Neither could tell the number of patients they've treated in their career, but both have worked in the health fraternity for more than 20 years.

And they still feel emotional facing their patients' deaths.

Wang and Tang are two of the doctors who share their stories in a new book that shows although they face death in their everyday work, they are not cold, callous and unfeeling like the scalpels they hold.

Death Is so Emotional, published by China Citic Press, contains accounts of first-hand stories.

The 100 short pieces are not about rare and challenging maladies, nor about the extremes they've gone through to save lives. Written in plain and simple style, the narratives tell of feelings and love.

Wang tells the story about how a sweet and friendly girl he had been treating for more than 10 years suddenly died of kidney failure.

It was 3 am. "I suddenly woke up drenched in sweat from a dream of her asking me to check her," Wang recalls. "I don't believe in spirits, but it happened."

Chen Qinfen from Shanghai's Huashan Hospital remembers a cancer patient who braved her inevitable death by planning her own funeral the way she would plan a wedding, with a glamorous photo shoot where she had her photo taken wearing fancy clothes. "I want to leave only laughter behind," the young woman wrote.

Zhang Xiaodong with Beijing Cancer Hospital recalls feeling touched when a dying patient said to her, "Doctor, you should go home. Your child is waiting".

"We're not curing a disease, we're curing people of their sickness," says Han Qide, president of the Peking University Health Science Center. "While people think we are only concerned with a body part, what we care about is really the person and his life story."

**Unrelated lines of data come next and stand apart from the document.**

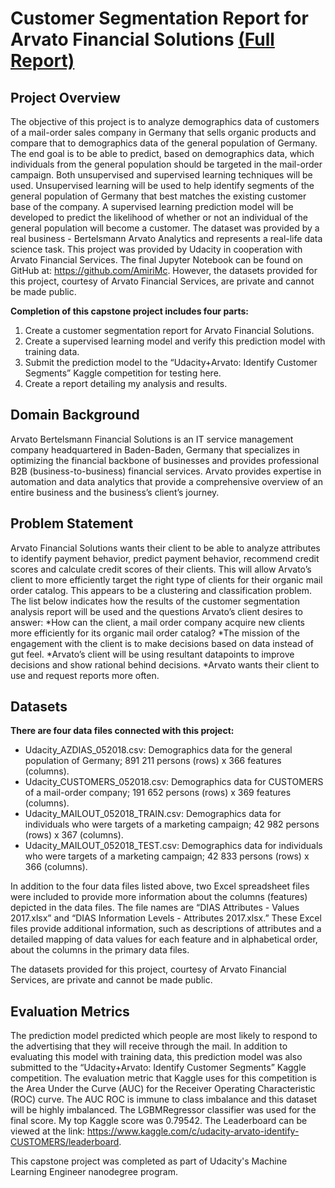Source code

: # Customer Segmentation Report for Arvato Financial Solutions [(Full Report)](Report.pdf)

## Project Overview

The objective of this project is to analyze demographics data of customers of a mail-order sales company in
Germany that sells organic products and compare that to demographics data of the general population of
Germany. The end goal is to be able to predict, based on demographics data, which individuals from the general
population should be targeted in the mail-order campaign.
Both unsupervised and supervised learning techniques will be used. Unsupervised learning will be used to help
identify segments of the general population of Germany that best matches the existing customer base of the
company. A supervised learning prediction model will be developed to predict the likelihood of whether or not an
individual of the general population will become a customer. The dataset was provided by a real business -
Bertelsmann Arvato Analytics and represents a real-life data science task.
This project was provided by Udacity in cooperation with Arvato Financial Services. The final Jupyter Notebook
can be found on GitHub at: https://github.com/AmiriMc. However, the datasets provided for this project,
courtesy of Arvato Financial Services, are private and cannot be made public.

**Completion of this capstone project includes four parts:**
1. Create a customer segmentation report for Arvato Financial Solutions.
2. Create a supervised learning model and verify this prediction model with training data.
3. Submit the prediction model to the “Udacity+Arvato: Identify Customer Segments” Kaggle competition for
testing here.
4. Create a report detailing my analysis and results.

## Domain Background
Arvato Bertelsmann Financial Solutions is an IT service management company headquartered in Baden-Baden,
Germany that specializes in optimizing the financial backbone of businesses and provides professional B2B
(business-to-business) financial services. Arvato provides expertise in automation and data analytics that provide
a comprehensive overview of an entire business and the business’s client’s journey.

## Problem Statement
Arvato Financial Solutions wants their client to be able to analyze attributes to identify payment behavior, predict
payment behavior, recommend credit scores and calculate credit scores of their clients. This will allow Arvato’s
client to more efficiently target the right type of clients for their organic mail order catalog. This appears to be a
clustering and classification problem.
The list below indicates how the results of the customer segmentation analysis report will be used and the
questions Arvato’s client desires to answer:
*How can the client, a mail order company acquire new clients more efficiently for its organic mail order
catalog?
*The mission of the engagement with the client is to make decisions based on data instead of gut feel.
*Arvato’s client will be using resultant datapoints to improve decisions and show rational behind decisions.
*Arvato wants their client to use and request reports more often.

## Datasets
**There are four data files connected with this project:**
* Udacity_AZDIAS_052018.csv: Demographics data for the general population of Germany; 891 211 persons
(rows) x 366 features (columns).
* Udacity_CUSTOMERS_052018.csv: Demographics data for CUSTOMERS of a mail-order company; 191 652
persons (rows) x 369 features (columns).
* Udacity_MAILOUT_052018_TRAIN.csv: Demographics data for individuals who were targets of a
marketing campaign; 42 982 persons (rows) x 367 (columns).
* Udacity_MAILOUT_052018_TEST.csv: Demographics data for individuals who were targets of a marketing
campaign; 42 833 persons (rows) x 366 (columns).

In addition to the four data files listed above, two Excel spreadsheet files were included to provide more
information about the columns (features) depicted in the data files. The file names are “DIAS Attributes - Values
2017.xlsx” and “DIAS Information Levels - Attributes 2017.xlsx.” These Excel files provide additional information,
such as descriptions of attributes and a detailed mapping of data values for each feature and in alphabetical
order, about the columns in the primary data files.

The datasets provided for this project, courtesy of Arvato Financial Services, are private and cannot be made public.

## Evaluation Metrics
The prediction model predicted which people are most likely to respond to the advertising that they will receive
through the mail. In addition to evaluating this model with training data, this prediction model was also submitted
to the “Udacity+Arvato: Identify Customer Segments” Kaggle competition. The evaluation metric that Kaggle uses
for this competition is the Area Under the Curve (AUC) for the Receiver Operating Characteristic (ROC) curve. The
AUC ROC is immune to class imbalance and this dataset will be highly imbalanced.
The LGBMRegressor classifier was used for the final score. My top Kaggle score was 0.79542. The Leaderboard can
be viewed at the link: https://www.kaggle.com/c/udacity-arvato-identify-CUSTOMERS/leaderboard.

This capstone project was completed as part of Udacity's Machine Learning Engineer nanodegree program.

If there is a message to take home from the stories, Tang, the psychologist, says, "One should face death in a calm and unperturbed way."

"We should accept that one's life will eventually end in death and we should welcome the end the way it is."

Other doctors also agree that the stories aren't merely doctors' notes but guides to a realistic understanding of life and death, of which love is the core.

"When you come to terms with your life and become prepared for the eventuality, you become more at ease," Han says. "If I were to write my will now, I will say only four words, 'I love my family'."

"Remember, life is like embarking on a train ride, you have to make stops and everyone will reach the terminal point," Han adds.